Start of Block

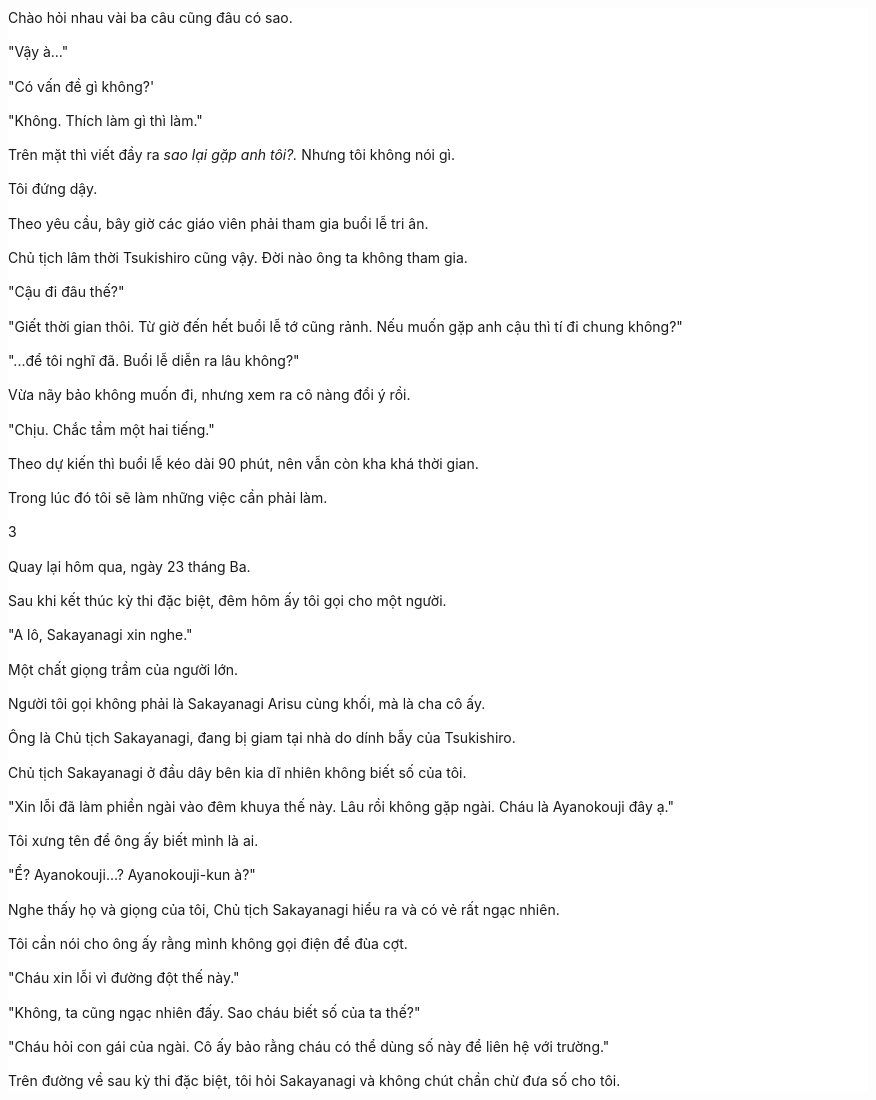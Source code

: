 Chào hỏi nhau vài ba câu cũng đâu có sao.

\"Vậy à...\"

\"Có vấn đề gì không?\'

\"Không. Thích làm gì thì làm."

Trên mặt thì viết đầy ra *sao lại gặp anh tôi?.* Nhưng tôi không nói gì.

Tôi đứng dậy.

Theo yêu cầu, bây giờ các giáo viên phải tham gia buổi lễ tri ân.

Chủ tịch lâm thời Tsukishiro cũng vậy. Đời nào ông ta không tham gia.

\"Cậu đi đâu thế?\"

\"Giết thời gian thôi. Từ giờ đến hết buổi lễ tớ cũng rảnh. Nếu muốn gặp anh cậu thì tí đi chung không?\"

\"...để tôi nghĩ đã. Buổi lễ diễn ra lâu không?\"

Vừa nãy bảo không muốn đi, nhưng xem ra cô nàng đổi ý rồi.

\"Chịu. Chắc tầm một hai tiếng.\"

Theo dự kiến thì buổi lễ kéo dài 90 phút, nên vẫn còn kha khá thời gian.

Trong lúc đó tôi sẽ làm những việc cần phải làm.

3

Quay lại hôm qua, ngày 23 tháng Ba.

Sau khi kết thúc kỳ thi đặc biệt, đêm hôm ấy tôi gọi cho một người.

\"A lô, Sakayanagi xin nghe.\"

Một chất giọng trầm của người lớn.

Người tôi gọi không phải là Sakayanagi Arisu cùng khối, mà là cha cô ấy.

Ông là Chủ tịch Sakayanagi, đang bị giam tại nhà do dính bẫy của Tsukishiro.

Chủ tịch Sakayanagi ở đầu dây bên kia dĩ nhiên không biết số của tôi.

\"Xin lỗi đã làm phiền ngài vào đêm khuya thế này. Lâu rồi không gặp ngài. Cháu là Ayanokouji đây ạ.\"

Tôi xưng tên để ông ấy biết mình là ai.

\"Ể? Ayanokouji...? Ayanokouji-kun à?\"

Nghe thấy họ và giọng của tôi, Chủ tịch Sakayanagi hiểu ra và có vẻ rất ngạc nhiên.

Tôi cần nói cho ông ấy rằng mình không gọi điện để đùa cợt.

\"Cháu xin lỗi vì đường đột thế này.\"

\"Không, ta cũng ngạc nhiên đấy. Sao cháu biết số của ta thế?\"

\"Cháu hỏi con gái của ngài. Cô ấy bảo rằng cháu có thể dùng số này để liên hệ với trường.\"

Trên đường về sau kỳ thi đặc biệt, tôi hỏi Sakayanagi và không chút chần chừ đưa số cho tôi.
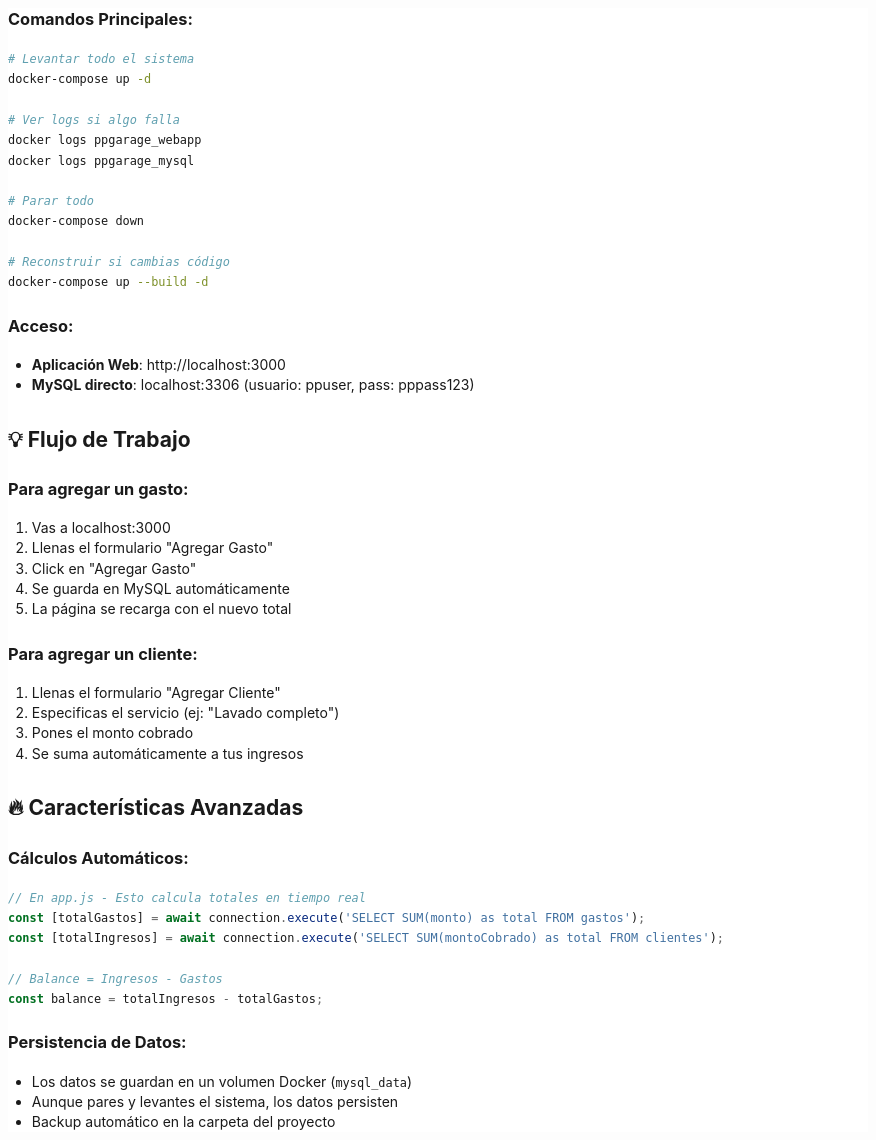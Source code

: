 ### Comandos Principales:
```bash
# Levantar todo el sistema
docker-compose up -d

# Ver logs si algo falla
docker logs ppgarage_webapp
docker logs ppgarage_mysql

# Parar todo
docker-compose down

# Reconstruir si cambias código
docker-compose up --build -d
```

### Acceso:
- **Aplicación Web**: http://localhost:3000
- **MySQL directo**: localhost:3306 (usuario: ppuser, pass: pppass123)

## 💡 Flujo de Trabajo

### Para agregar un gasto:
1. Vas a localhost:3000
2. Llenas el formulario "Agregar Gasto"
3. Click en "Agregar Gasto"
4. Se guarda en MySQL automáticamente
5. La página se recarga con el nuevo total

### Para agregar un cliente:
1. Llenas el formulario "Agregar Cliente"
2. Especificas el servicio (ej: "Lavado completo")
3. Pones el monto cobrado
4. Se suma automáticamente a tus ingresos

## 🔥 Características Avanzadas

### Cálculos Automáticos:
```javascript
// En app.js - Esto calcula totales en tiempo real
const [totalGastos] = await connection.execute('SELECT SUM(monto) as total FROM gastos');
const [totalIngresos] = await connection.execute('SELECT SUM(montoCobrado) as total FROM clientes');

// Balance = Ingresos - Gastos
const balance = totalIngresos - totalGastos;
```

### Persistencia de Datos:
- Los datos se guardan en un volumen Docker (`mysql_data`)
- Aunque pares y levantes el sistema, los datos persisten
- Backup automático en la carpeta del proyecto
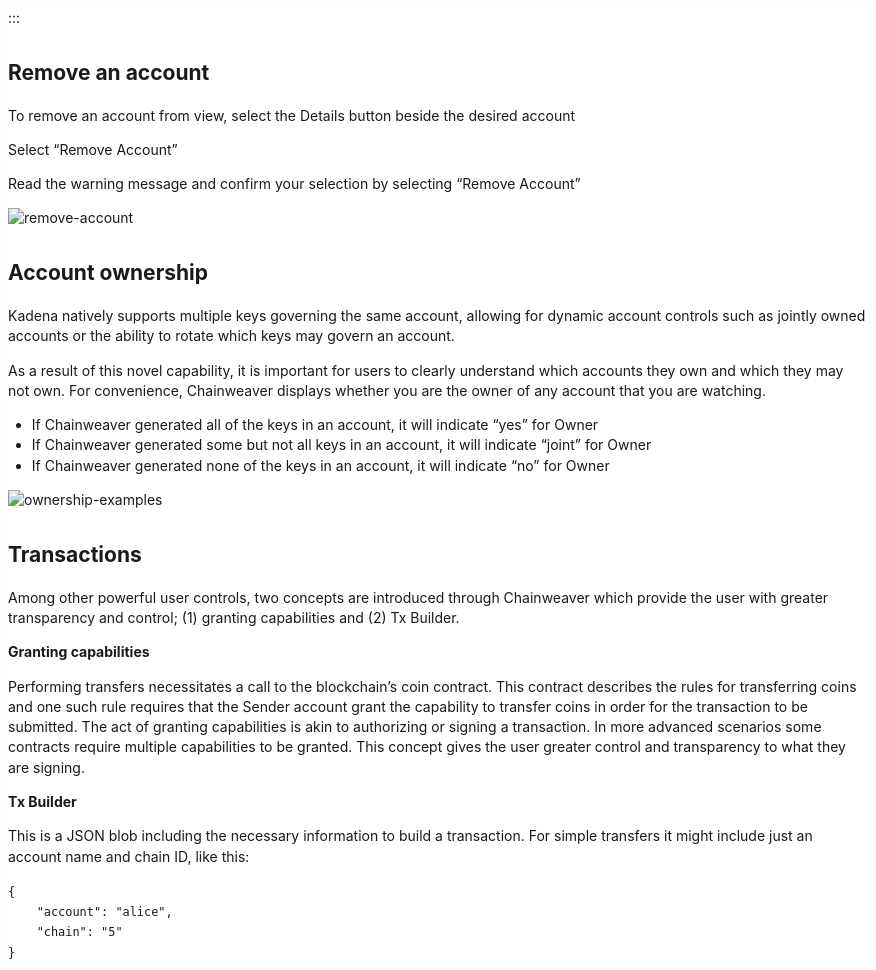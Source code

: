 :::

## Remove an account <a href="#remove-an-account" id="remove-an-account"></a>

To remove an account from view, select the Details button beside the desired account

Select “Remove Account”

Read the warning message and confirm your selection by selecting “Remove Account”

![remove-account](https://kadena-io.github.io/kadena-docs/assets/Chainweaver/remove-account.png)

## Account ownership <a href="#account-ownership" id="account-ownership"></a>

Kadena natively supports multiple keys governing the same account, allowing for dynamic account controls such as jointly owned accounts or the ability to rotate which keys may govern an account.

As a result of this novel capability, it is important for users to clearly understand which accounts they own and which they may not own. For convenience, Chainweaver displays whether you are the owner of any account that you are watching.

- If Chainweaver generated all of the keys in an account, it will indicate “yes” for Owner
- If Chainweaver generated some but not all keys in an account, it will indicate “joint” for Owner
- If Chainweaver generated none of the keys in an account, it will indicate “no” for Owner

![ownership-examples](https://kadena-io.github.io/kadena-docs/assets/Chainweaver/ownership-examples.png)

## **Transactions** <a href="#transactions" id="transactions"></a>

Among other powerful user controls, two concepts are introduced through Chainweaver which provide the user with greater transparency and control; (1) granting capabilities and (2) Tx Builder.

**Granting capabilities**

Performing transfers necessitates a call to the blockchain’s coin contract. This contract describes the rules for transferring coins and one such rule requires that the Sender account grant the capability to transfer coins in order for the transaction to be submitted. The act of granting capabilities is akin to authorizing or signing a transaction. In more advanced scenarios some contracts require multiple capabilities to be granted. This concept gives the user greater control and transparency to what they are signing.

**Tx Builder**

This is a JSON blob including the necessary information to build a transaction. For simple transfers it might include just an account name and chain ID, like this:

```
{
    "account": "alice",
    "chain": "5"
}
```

End of Block

**What needs to be done**
Start at the line containing "2. Especificas el" above and stop at the line containing "Kadena natively supports". Output those lines exactly, both included, but none of the pictures.

**Your response**
2. Especificas el servicio (ej: "Lavado completo")
3. Pones el monto cobrado
4. Se suma automáticamente a tus ingresos

## 🔥 Características Avanzadas

### Cálculos Automáticos:
```javascript
// En app.js - Esto calcula totales en tiempo real
const [totalGastos] = await connection.execute('SELECT SUM(monto) as total FROM gastos');
const [totalIngresos] = await connection.execute('SELECT SUM(montoCobrado) as total FROM clientes');

// Balance = Ingresos - Gastos
const balance = totalIngresos - totalGastos;
```

### Persistencia de Datos:
- Los datos se guardan en un volumen Docker (`mysql_data`)
- Aunque pares y levantes el sistema, los datos persisten
- Backup automático en la carpeta del proyecto
Source code

: :::

## Remove an account <a href="#remove-an-account" id="remove-an-account"></a>

To remove an account from view, select the Details button beside the desired account

Select “Remove Account”

Read the warning message and confirm your selection by selecting “Remove Account”

![remove-account](https://kadena-io.github.io/kadena-docs/assets/Chainweaver/remove-account.png)

## Account ownership <a href="#account-ownership" id="account-ownership"></a>

Kadena natively supports multiple keys governing the same account, allowing for dynamic account controls such as jointly owned accounts or the ability to rotate which keys may govern an account.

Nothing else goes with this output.